- WHAT IS BEING ASKED: Set down each record below exactly as it stands. Pictures are not part of the copy.

(Plain-text document sources)
*** Block opens ***
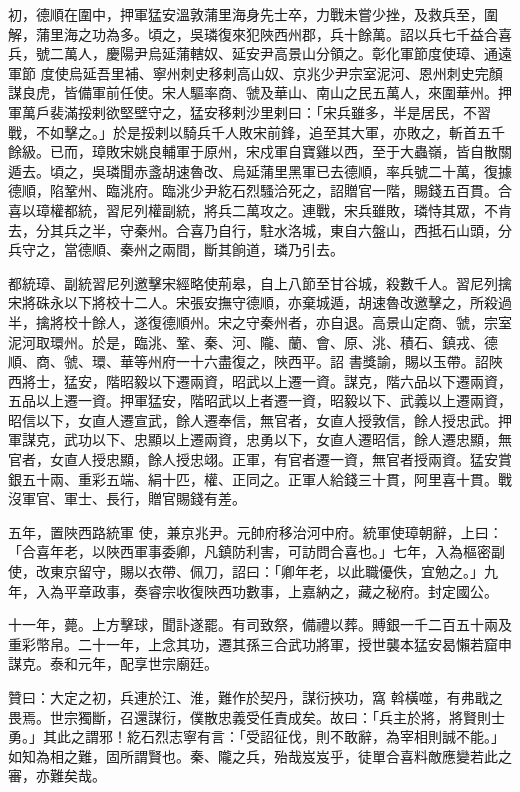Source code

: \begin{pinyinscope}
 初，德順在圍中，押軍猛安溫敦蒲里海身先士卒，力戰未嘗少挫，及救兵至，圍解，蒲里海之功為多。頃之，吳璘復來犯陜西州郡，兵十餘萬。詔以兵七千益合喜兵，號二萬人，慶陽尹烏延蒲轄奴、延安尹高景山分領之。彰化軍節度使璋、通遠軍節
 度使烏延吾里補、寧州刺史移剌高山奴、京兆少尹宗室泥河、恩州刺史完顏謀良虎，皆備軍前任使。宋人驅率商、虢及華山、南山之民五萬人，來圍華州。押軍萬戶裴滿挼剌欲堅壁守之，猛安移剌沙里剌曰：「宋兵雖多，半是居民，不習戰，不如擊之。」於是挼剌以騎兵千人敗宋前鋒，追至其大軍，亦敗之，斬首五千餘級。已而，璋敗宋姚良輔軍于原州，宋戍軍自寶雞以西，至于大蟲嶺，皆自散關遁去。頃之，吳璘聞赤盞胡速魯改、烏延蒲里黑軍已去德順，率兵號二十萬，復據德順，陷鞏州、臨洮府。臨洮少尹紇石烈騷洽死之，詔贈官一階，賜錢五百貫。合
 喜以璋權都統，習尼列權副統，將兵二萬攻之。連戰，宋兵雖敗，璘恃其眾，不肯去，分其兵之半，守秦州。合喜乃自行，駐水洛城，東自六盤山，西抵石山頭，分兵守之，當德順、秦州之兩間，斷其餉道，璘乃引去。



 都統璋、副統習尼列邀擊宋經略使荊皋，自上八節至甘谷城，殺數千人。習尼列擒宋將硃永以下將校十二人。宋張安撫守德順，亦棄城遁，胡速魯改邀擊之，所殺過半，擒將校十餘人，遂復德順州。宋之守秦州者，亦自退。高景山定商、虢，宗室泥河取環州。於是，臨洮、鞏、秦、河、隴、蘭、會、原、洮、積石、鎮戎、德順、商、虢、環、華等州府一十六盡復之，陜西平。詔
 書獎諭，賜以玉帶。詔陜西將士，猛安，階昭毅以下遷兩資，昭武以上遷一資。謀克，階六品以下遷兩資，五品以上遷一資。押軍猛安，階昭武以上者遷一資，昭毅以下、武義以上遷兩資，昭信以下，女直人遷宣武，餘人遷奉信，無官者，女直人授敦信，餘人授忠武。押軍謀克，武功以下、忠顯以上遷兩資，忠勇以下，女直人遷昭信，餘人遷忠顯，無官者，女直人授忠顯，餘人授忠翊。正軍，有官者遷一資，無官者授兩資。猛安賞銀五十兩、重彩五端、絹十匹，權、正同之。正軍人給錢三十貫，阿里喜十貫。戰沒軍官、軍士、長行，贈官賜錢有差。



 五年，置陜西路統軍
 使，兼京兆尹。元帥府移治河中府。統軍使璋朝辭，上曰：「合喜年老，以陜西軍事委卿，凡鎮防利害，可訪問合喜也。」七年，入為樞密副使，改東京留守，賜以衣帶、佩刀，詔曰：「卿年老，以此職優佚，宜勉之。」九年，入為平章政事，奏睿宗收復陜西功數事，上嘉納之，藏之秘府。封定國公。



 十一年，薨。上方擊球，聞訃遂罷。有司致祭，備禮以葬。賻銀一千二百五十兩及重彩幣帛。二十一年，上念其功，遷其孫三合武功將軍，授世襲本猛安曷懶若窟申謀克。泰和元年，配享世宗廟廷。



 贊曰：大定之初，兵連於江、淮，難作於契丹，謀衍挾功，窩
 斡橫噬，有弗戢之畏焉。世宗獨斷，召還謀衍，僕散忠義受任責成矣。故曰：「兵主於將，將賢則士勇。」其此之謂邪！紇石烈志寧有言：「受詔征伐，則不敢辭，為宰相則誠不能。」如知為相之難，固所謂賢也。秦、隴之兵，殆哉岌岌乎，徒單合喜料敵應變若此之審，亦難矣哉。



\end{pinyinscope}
*** Block closes ***
- OUTPUT BELOW:
Source code

: \begin{pinyinscope}
 初，德順在圍中，押軍猛安溫敦蒲里海身先士卒，力戰未嘗少挫，及救兵至，圍解，蒲里海之功為多。頃之，吳璘復來犯陜西州郡，兵十餘萬。詔以兵七千益合喜兵，號二萬人，慶陽尹烏延蒲轄奴、延安尹高景山分領之。彰化軍節度使璋、通遠軍節
 度使烏延吾里補、寧州刺史移剌高山奴、京兆少尹宗室泥河、恩州刺史完顏謀良虎，皆備軍前任使。宋人驅率商、虢及華山、南山之民五萬人，來圍華州。押軍萬戶裴滿挼剌欲堅壁守之，猛安移剌沙里剌曰：「宋兵雖多，半是居民，不習戰，不如擊之。」於是挼剌以騎兵千人敗宋前鋒，追至其大軍，亦敗之，斬首五千餘級。已而，璋敗宋姚良輔軍于原州，宋戍軍自寶雞以西，至于大蟲嶺，皆自散關遁去。頃之，吳璘聞赤盞胡速魯改、烏延蒲里黑軍已去德順，率兵號二十萬，復據德順，陷鞏州、臨洮府。臨洮少尹紇石烈騷洽死之，詔贈官一階，賜錢五百貫。合
 喜以璋權都統，習尼列權副統，將兵二萬攻之。連戰，宋兵雖敗，璘恃其眾，不肯去，分其兵之半，守秦州。合喜乃自行，駐水洛城，東自六盤山，西抵石山頭，分兵守之，當德順、秦州之兩間，斷其餉道，璘乃引去。



 都統璋、副統習尼列邀擊宋經略使荊皋，自上八節至甘谷城，殺數千人。習尼列擒宋將硃永以下將校十二人。宋張安撫守德順，亦棄城遁，胡速魯改邀擊之，所殺過半，擒將校十餘人，遂復德順州。宋之守秦州者，亦自退。高景山定商、虢，宗室泥河取環州。於是，臨洮、鞏、秦、河、隴、蘭、會、原、洮、積石、鎮戎、德順、商、虢、環、華等州府一十六盡復之，陜西平。詔
 書獎諭，賜以玉帶。詔陜西將士，猛安，階昭毅以下遷兩資，昭武以上遷一資。謀克，階六品以下遷兩資，五品以上遷一資。押軍猛安，階昭武以上者遷一資，昭毅以下、武義以上遷兩資，昭信以下，女直人遷宣武，餘人遷奉信，無官者，女直人授敦信，餘人授忠武。押軍謀克，武功以下、忠顯以上遷兩資，忠勇以下，女直人遷昭信，餘人遷忠顯，無官者，女直人授忠顯，餘人授忠翊。正軍，有官者遷一資，無官者授兩資。猛安賞銀五十兩、重彩五端、絹十匹，權、正同之。正軍人給錢三十貫，阿里喜十貫。戰沒軍官、軍士、長行，贈官賜錢有差。



 五年，置陜西路統軍
 使，兼京兆尹。元帥府移治河中府。統軍使璋朝辭，上曰：「合喜年老，以陜西軍事委卿，凡鎮防利害，可訪問合喜也。」七年，入為樞密副使，改東京留守，賜以衣帶、佩刀，詔曰：「卿年老，以此職優佚，宜勉之。」九年，入為平章政事，奏睿宗收復陜西功數事，上嘉納之，藏之秘府。封定國公。



 十一年，薨。上方擊球，聞訃遂罷。有司致祭，備禮以葬。賻銀一千二百五十兩及重彩幣帛。二十一年，上念其功，遷其孫三合武功將軍，授世襲本猛安曷懶若窟申謀克。泰和元年，配享世宗廟廷。



 贊曰：大定之初，兵連於江、淮，難作於契丹，謀衍挾功，窩
 斡橫噬，有弗戢之畏焉。世宗獨斷，召還謀衍，僕散忠義受任責成矣。故曰：「兵主於將，將賢則士勇。」其此之謂邪！紇石烈志寧有言：「受詔征伐，則不敢辭，為宰相則誠不能。」如知為相之難，固所謂賢也。秦、隴之兵，殆哉岌岌乎，徒單合喜料敵應變若此之審，亦難矣哉。



\end{pinyinscope}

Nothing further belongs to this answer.